__Task objective__
What is needed is a verbatim copy of each record below.

(Data items)

##############################

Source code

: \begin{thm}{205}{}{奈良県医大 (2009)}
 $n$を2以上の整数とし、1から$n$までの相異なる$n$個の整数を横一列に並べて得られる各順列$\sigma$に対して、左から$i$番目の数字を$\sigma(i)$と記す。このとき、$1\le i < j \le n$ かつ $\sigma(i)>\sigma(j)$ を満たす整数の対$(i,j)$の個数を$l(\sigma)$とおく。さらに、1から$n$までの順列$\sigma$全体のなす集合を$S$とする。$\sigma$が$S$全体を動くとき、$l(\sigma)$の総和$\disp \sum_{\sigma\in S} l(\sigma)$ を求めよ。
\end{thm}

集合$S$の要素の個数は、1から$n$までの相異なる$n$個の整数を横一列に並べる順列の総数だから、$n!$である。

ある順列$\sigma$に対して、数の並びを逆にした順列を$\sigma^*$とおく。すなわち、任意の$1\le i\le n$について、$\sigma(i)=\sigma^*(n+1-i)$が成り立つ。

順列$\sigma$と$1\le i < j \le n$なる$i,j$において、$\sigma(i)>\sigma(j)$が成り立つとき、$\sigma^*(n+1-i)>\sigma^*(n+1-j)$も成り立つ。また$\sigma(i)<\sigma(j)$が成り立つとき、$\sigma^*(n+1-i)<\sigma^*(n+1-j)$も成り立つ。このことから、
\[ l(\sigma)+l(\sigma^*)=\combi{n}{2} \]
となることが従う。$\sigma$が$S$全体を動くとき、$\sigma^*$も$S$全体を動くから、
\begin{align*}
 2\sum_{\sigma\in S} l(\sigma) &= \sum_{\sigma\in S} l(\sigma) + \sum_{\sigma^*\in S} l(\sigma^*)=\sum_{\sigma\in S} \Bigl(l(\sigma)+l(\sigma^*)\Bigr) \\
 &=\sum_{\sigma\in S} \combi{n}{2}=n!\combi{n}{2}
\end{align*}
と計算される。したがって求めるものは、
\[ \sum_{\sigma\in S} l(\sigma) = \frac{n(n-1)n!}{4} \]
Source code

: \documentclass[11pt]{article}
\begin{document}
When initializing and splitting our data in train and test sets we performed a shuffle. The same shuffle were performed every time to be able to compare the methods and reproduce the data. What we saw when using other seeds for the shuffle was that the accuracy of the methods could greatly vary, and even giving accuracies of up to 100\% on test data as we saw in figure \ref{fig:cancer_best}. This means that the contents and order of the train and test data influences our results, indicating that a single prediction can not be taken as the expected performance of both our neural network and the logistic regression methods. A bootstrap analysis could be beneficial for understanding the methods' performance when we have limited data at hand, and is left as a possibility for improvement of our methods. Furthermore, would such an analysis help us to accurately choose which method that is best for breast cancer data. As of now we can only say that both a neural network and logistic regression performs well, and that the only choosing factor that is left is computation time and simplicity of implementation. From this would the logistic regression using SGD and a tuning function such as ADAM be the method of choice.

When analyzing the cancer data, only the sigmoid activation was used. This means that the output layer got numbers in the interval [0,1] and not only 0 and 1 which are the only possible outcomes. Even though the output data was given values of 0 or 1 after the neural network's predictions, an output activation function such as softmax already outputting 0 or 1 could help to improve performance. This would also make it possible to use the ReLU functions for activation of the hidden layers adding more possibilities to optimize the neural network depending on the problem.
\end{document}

##############################

__Response__
Source code

: \begin{thm}{205}{}{奈良県医大 (2009)}
 $n$を2以上の整数とし、1から$n$までの相異なる$n$個の整数を横一列に並べて得られる各順列$\sigma$に対して、左から$i$番目の数字を$\sigma(i)$と記す。このとき、$1\le i < j \le n$ かつ $\sigma(i)>\sigma(j)$ を満たす整数の対$(i,j)$の個数を$l(\sigma)$とおく。さらに、1から$n$までの順列$\sigma$全体のなす集合を$S$とする。$\sigma$が$S$全体を動くとき、$l(\sigma)$の総和$\disp \sum_{\sigma\in S} l(\sigma)$ を求めよ。
\end{thm}

集合$S$の要素の個数は、1から$n$までの相異なる$n$個の整数を横一列に並べる順列の総数だから、$n!$である。

ある順列$\sigma$に対して、数の並びを逆にした順列を$\sigma^*$とおく。すなわち、任意の$1\le i\le n$について、$\sigma(i)=\sigma^*(n+1-i)$が成り立つ。

順列$\sigma$と$1\le i < j \le n$なる$i,j$において、$\sigma(i)>\sigma(j)$が成り立つとき、$\sigma^*(n+1-i)>\sigma^*(n+1-j)$も成り立つ。また$\sigma(i)<\sigma(j)$が成り立つとき、$\sigma^*(n+1-i)<\sigma^*(n+1-j)$も成り立つ。このことから、
\[ l(\sigma)+l(\sigma^*)=\combi{n}{2} \]
となることが従う。$\sigma$が$S$全体を動くとき、$\sigma^*$も$S$全体を動くから、
\begin{align*}
 2\sum_{\sigma\in S} l(\sigma) &= \sum_{\sigma\in S} l(\sigma) + \sum_{\sigma^*\in S} l(\sigma^*)=\sum_{\sigma\in S} \Bigl(l(\sigma)+l(\sigma^*)\Bigr) \\
 &=\sum_{\sigma\in S} \combi{n}{2}=n!\combi{n}{2}
\end{align*}
と計算される。したがって求めるものは、
\[ \sum_{\sigma\in S} l(\sigma) = \frac{n(n-1)n!}{4} \]
Source code

: \documentclass[11pt]{article}
\begin{document}
When initializing and splitting our data in train and test sets we performed a shuffle. The same shuffle were performed every time to be able to compare the methods and reproduce the data. What we saw when using other seeds for the shuffle was that the accuracy of the methods could greatly vary, and even giving accuracies of up to 100\% on test data as we saw in figure \ref{fig:cancer_best}. This means that the contents and order of the train and test data influences our results, indicating that a single prediction can not be taken as the expected performance of both our neural network and the logistic regression methods. A bootstrap analysis could be beneficial for understanding the methods' performance when we have limited data at hand, and is left as a possibility for improvement of our methods. Furthermore, would such an analysis help us to accurately choose which method that is best for breast cancer data. As of now we can only say that both a neural network and logistic regression performs well, and that the only choosing factor that is left is computation time and simplicity of implementation. From this would the logistic regression using SGD and a tuning function such as ADAM be the method of choice.

When analyzing the cancer data, only the sigmoid activation was used. This means that the output layer got numbers in the interval [0,1] and not only 0 and 1 which are the only possible outcomes. Even though the output data was given values of 0 or 1 after the neural network's predictions, an output activation function such as softmax already outputting 0 or 1 could help to improve performance. This would also make it possible to use the ReLU functions for activation of the hidden layers adding more possibilities to optimize the neural network depending on the problem.
\end{document}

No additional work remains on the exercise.